The Corean liquor by preference is brewed or distilled from rice, millet, or barley. These alcoholic drinks are of various strength, color, and smell, ranging from beer to brandy. No trait of the Coreans has more impressed their numerous visitors than their love of all kinds of strong drink. No sooner were the ports of Corea opened to commerce than the Chinese established liquor stores, while European wines, brandies and whiskeys have entered to increase the national drunkenness. Although the Corean lives between the two great tea-producing countries of the world, he scarcely knows the taste of tea and the fragrant herb is little used on the peninsula.
The staple diet has in it much more of meat and fat than that of the Japanese, and the average Corean can eat twice as much as the Japanese. Beef, pork, fowls, venison, fish, and game are consumed without much waste and rejected material. Dog flesh is on sale among the common butchers’ meat. The women cook rice beautifully, and other well-known dishes are barley, millet, beans, potato, lily-bulbs, seaweeds, acorns, radishes, turnips, macaroni, vermicelli, apples, pears, plums, grapes, persimmons, and various kinds of berries. All kinds of condiments are much relished.
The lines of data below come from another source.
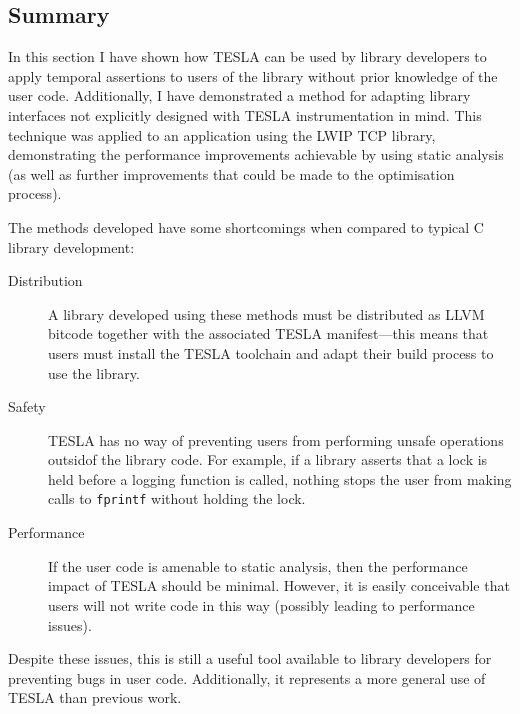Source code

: \subsection{Summary}

In this section I have shown how TESLA can be used by library developers to
apply temporal assertions to users of the library without prior knowledge of the
user code. Additionally, I have demonstrated a method for adapting library
interfaces not explicitly designed with TESLA instrumentation in mind. This
technique was applied to an application using the LWIP TCP library,
demonstrating the performance improvements achievable by using static analysis
(as well as further improvements that could be made to the optimisation
process).

The methods developed have some shortcomings when compared to typical C library
development:
\begin{description}
  \item[Distribution] A library developed using these methods must be
    distributed as LLVM bitcode together with the associated TESLA
    manifest---this means that users must install the TESLA toolchain and adapt
    their build process to use the library.

  \item[Safety] TESLA has no way of preventing users from performing unsafe
    operations outsidof the library code. For example, if a library asserts that
    a lock is held before a logging function is called, nothing stops the user
    from making calls to \texttt{fprintf} without holding the lock.

  \item[Performance] If the user code is amenable to static analysis, then the
    performance impact of TESLA should be minimal. However, it is easily
    conceivable that users will not write code in this way (possibly leading to
    performance issues).
\end{description}

Despite these issues, this is still a useful tool available to library
developers for preventing bugs in user code. Additionally, it represents a more
general use of TESLA than previous work.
One striking fault of the Coreans at the table is their voracity. In this respect there is not the least difference between the rich and poor, noble or plebeian. To eat much is an honor, and the merit of a feast consists not in the quality but in the quantity of the food served. Little talking is done while eating, for each sentence might lose a mouthful. Hence, since a capacious stomach is a high accomplishment, mothers use every means to develop as elastic a capacity as possible in their children from very infancy. The Coreans equal the Japanese in devouring raw fish, and uncooked food of all kinds is swallowed without a wry face. Fish bones do not scare them. These they eat as they do the small bones of fowls.
THE BATTLE AT GAZAN.
Japanese Drawing.
COREAN EGG-SELLER.—Native Drawing.
Nationally and individually the Coreans are very deficient in conveniences for the toilet. Bath tubs are rare, and except in the warmer days of summer, when the river and sea serve for immersion, the natives are not usually found under water. The need of soap and hot water has been noticed by travelers and writers of every nation. The men are very proud of their beards, and honor them as a distinctive glory and mark of their sex. Women coil their glossy black tresses into massive knots and fasten them with pins, or gold and silver rings.
Corea is famous as the land of big hats. Some of these head-coverings are so immense that the human head encased in one of them seems as but a hub in a cart wheel. In shape the gentleman’s hat resembles a flowerpot inverted in the center of a round table. Two feet is a common diameter, and the top, which rises in a cone nine inches higher, is only three inches wide at the apex. The usual material is bamboo, split to the fineness of a thread and woven. The fabric is then varnished or lacquered, and becomes perfectly weatherproof. The prevalence of cotton clothing, easily soaked and rendered uncomfortable, requires the ample protection for the back and shoulders which these umbrella-like hats furnish.
The wardrobe of the upper classes consists of the ceremonial and the house dress. The former as a rule is of fine silk, and the latter of coarser silk or cotton. They are of pink, blue, and other rich colors. The official robe is a long garment like a wrapper, with loose baggy sleeves. There are few tailors’ shops, the women of each household making the family outfit. The underdress of both sexes is a short jacket with tight sleeves, which for men reaches to the thighs, and for women only to the waist, and a pair of drawers reaching from waist to ankle. The females wear a petticoat over this garment, so that the Coreans say they dress like western women, and foreign-made hosiery and undergarments are in demand. Their general style of costume is that of the wrapper, stiff, wide, and inflated, with abundant starch in summer, but clinging and baggy in winter. The white dress of the Corean makes his complexion look darker than it really is. Footgear is either of native or of Chinese make. The laborer contents himself with sandals woven from rice-straw, which usually last but a few days. Small feet do not seem to be considered a beauty, and the foot binding of the Chinese is unknown in Cho-sen.